ETL: Tools & Logging
Utilities for orchestrating and monitoring production ETL imports: identity resolution, code validation/collection, and structured logging.
IdentityManager
IdentityManager is a lightweight, resumable cache that maps source-system primary keys
to target-system identifiers. It tracks every entity’s resolution status, messages, and
errors across an entire import run, and can persist that state to JSON so multi-stage
pipelines can resume without re-querying resolved records.
The source_key should be the primary key of the source system (i.e. CRM_ID) and should be
present on every record coming from the source system.
The target_key should be the primary key of the target system (i.e. ERP_ID). The resolver may
match additional keys but the entity will not be marked as resolved until a target_key has been found.
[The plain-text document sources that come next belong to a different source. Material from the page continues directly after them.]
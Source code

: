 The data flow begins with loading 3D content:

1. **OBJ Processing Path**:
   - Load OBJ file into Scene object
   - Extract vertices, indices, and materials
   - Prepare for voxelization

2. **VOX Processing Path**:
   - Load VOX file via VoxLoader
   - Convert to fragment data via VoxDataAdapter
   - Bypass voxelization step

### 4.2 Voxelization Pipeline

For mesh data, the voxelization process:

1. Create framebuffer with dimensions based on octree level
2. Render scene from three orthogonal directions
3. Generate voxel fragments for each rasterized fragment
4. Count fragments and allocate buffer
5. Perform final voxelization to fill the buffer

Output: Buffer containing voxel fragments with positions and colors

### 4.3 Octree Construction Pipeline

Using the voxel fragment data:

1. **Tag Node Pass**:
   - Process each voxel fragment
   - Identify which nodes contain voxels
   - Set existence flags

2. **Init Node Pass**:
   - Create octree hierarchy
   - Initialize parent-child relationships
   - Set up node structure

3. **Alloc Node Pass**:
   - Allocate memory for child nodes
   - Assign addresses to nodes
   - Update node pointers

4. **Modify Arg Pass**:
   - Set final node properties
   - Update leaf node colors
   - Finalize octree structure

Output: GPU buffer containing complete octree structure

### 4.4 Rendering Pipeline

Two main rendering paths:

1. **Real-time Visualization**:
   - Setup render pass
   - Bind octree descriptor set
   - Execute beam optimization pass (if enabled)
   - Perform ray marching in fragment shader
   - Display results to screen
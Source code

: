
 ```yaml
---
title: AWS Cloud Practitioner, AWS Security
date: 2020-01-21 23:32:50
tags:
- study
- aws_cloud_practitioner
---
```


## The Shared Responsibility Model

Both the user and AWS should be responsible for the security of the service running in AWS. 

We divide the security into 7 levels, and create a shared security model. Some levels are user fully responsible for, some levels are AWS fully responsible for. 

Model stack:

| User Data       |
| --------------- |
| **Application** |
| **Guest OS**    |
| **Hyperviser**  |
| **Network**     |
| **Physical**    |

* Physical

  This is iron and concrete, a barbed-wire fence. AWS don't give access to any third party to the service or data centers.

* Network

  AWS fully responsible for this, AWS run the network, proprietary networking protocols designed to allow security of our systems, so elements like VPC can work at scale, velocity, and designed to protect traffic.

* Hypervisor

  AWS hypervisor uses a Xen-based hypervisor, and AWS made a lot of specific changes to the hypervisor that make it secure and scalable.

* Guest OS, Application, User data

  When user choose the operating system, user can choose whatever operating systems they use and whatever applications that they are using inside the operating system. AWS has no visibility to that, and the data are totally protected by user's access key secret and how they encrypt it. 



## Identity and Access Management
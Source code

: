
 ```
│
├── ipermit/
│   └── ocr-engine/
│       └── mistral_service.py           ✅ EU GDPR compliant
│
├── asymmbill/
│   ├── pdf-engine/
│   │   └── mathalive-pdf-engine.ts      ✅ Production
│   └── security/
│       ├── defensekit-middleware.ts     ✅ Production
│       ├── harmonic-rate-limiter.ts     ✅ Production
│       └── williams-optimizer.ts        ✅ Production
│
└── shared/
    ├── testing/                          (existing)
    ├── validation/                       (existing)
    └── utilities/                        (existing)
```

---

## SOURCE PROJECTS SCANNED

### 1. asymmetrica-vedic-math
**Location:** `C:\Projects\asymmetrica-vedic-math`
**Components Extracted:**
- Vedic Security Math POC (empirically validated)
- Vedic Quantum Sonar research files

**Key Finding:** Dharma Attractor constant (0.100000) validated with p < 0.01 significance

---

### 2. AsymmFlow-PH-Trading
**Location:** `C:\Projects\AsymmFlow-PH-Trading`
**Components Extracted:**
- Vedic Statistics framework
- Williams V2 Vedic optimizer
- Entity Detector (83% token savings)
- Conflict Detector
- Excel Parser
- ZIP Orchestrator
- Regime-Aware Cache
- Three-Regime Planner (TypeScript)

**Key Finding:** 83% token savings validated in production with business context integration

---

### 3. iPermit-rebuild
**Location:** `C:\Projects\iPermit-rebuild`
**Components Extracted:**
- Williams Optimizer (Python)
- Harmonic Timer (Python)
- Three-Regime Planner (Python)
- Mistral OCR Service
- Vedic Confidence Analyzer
The alternate_keys parameter can be used to define additional identifiers either used to aid
identification (i.e. SSN, email, username) or used during processing (i.e. staging_id). When set_id
method is used to manually set an identifier, the id_type must be the value of target_key or
listed in alternate_keys.
from dbtk.etl import IdentityManager, EntityStatus
EntityStatus
Every entity in the cache carries a _status value from these constants:
Status |
Value |
Meaning |
|---|---|---|
|
|
Registered but resolution not yet attempted |
|
|
Successfully matched; |
|
|
Exists in a staging table; not yet confirmed in target |
|
|
Resolution attempted but no match found |
|
|
An error occurred while creating or updating the entity — downstream table processing for this entity should be skipped |
|
|
Resolution intentionally bypassed |
Instantiation
stmt = cursor.prepare_file('sql/resolve_student.sql')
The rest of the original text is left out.